Herndon High School students have spent the last several weeks preparing letters to send to soldiers serving in Iraq during the holidays and purchasing Christmas presents for the needy in programs hosted by the school's Student Government Association and the Naval Junior ROTC.
SIFTING THROUGH two boxes stuffed to the brim with the hand-addressed letters, Cmdr. Rick Cassara of the school's NJROTC program, grabbed a handful and started reading off whom they are addressed to.
"See this one here is for a fan of the USC Trojans," he said, holding up an envelope. "There's one here that is for a Hispanic soldier ... we get a whole lot of different topics that go out to the soldiers."
The letters, which contain references to things like movies, sports and video games, are a boost in morale for soldiers struggling with being away from their families at Christmas.
"In a place where the culture is so different, what you try and do is find something that a soldier will be able to hold on to," Cassara said, "something that reminds them of home."
Each year, the group receives approximately 1,200 letters.
"I remember getting these letters, and I remember how important it is to you," said Cassara, who served in the first Gulf War conflict in the early '90s. "You see it on the news, people saying that they support the troops, but there's nothing like getting a letter from a stranger telling you they appreciate what you're doing."
After Herndon's NJROTC collects the letters, they will be sent to the Army's 10th Mountain Division.
BUT THE EFFORTS to bring holiday cheer do not end with soldiers serving overseas.
With the aim of making sure that even the less fortunate have presents under the tree at Christmas, Herndon High School SGA classmates helped organize and manage a toy drive for needy children out of the school's cafeteria over the course of the last several weeks. The program was put on in coordination with local non-profit organization LINK.

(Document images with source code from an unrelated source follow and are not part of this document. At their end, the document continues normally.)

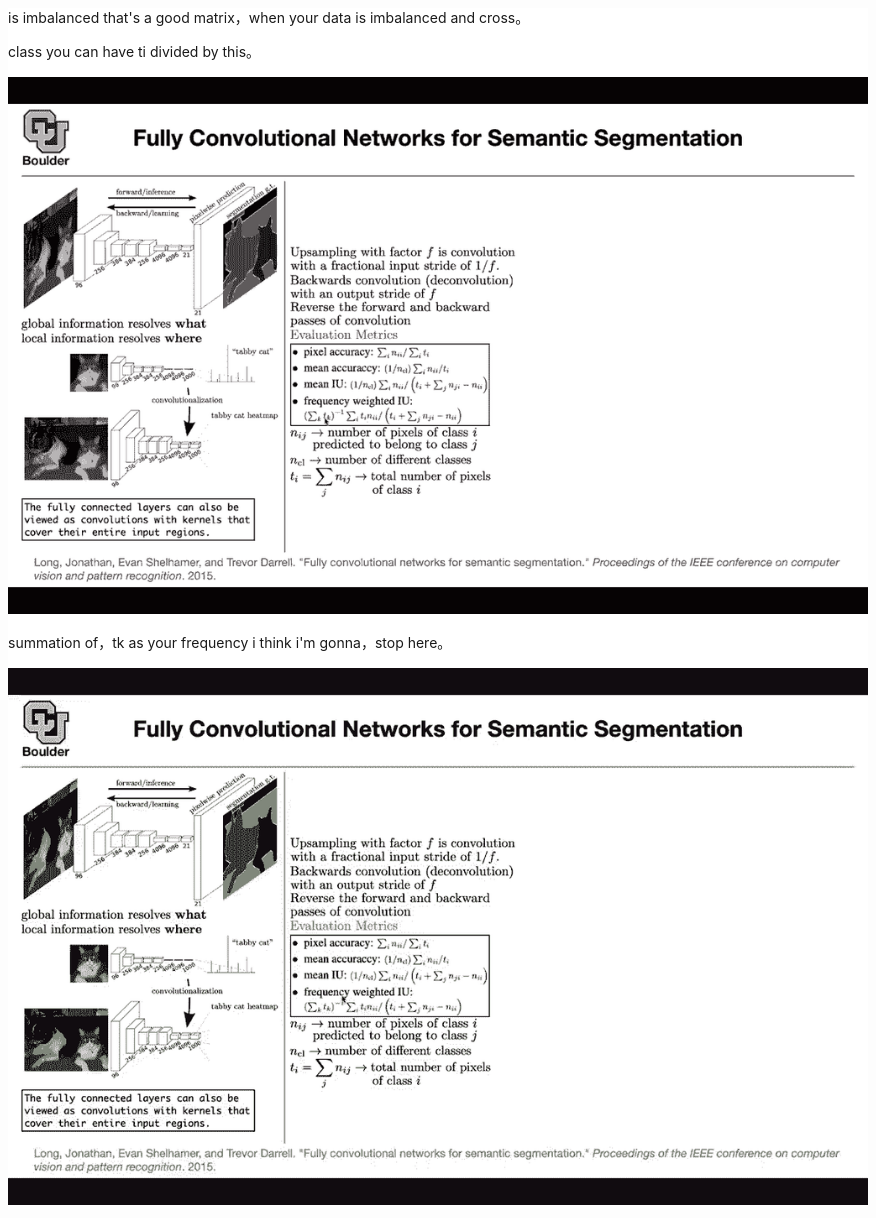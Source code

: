 is imbalanced that's a good matrix，when your data is imbalanced and cross。

class you can have ti divided by this。

![](img/0a47aea836e68c52212fa70458a19662_200.png)

summation of，tk as your frequency i think i'm gonna，stop here。



![](img/0a47aea836e68c52212fa70458a19662_202.png)
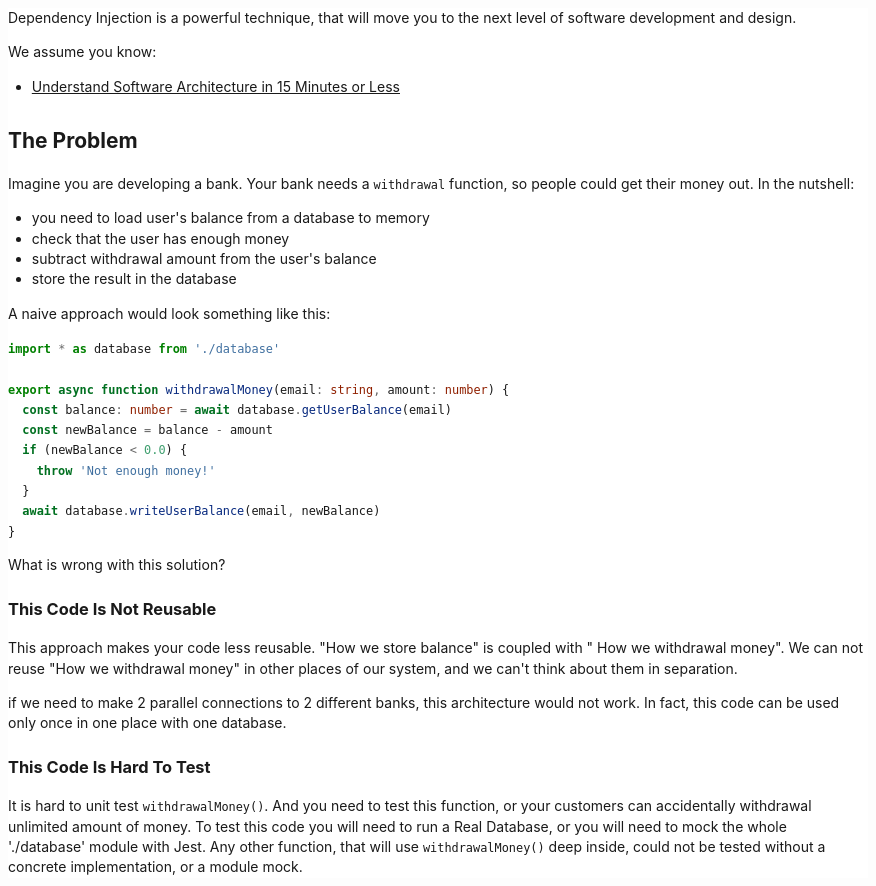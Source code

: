 Dependency Injection is a powerful technique, that will move you to the next level of software development and design.

We assume you know:

- [Understand Software Architecture in 15 Minutes or Less
  ](Understand-Software-Architecture-in-15-Minutes-or-Less.md)

## The Problem

Imagine you are developing a bank. Your bank needs a `withdrawal` function, so people could get their money out. In the
nutshell:

- you need to load user's balance from a database to memory
- check that the user has enough money
- subtract withdrawal amount from the user's balance
- store the result in the database

A naive approach would look something like this:

```typescript
import * as database from './database'

export async function withdrawalMoney(email: string, amount: number) {
  const balance: number = await database.getUserBalance(email)
  const newBalance = balance - amount
  if (newBalance < 0.0) {
    throw 'Not enough money!'
  }
  await database.writeUserBalance(email, newBalance)
}
```

What is wrong with this solution?

### This Code Is Not Reusable

This approach makes your code less reusable. "How we store balance" is coupled with "
How we withdrawal money". We can not reuse "How we withdrawal money" in other places of our system, and we can't think
about them in separation.

if we need to make 2 parallel connections to 2 different banks, this architecture would not work. In fact, this code can
be used only once in one place with one database.

### This Code Is Hard To Test

It is hard to unit test `withdrawalMoney()`. And you need to test this function, or your customers can accidentally
withdrawal unlimited amount of money. To test this code you will need to run a Real Database, or you will need to mock
the whole './database' module with Jest. Any other function, that will use `withdrawalMoney()` deep inside, could not be
tested without a concrete implementation, or a module mock.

"This time of year, especially in the second quarter, we try and focus on charity," said Becky Henry, the staff advisor of SGA. "We try and teach the kids that there are people out there who have needs that they sometimes can't necessarily fill."
The toy drive featured a small tree placed in the cafeteria and decorated with several paper angel and snowman ornaments, with the name of a child and a gift request written on the them. Students chose an ornament, purchased a gift matching the description and returned them to SGA students managing the project during lunch periods.
"We just wanted to make sure that everyone got what they wanted for Christmas," said Rachel McIntyre, a Herndon High School junior participating in SGA. "It's a good way of giving back to the community."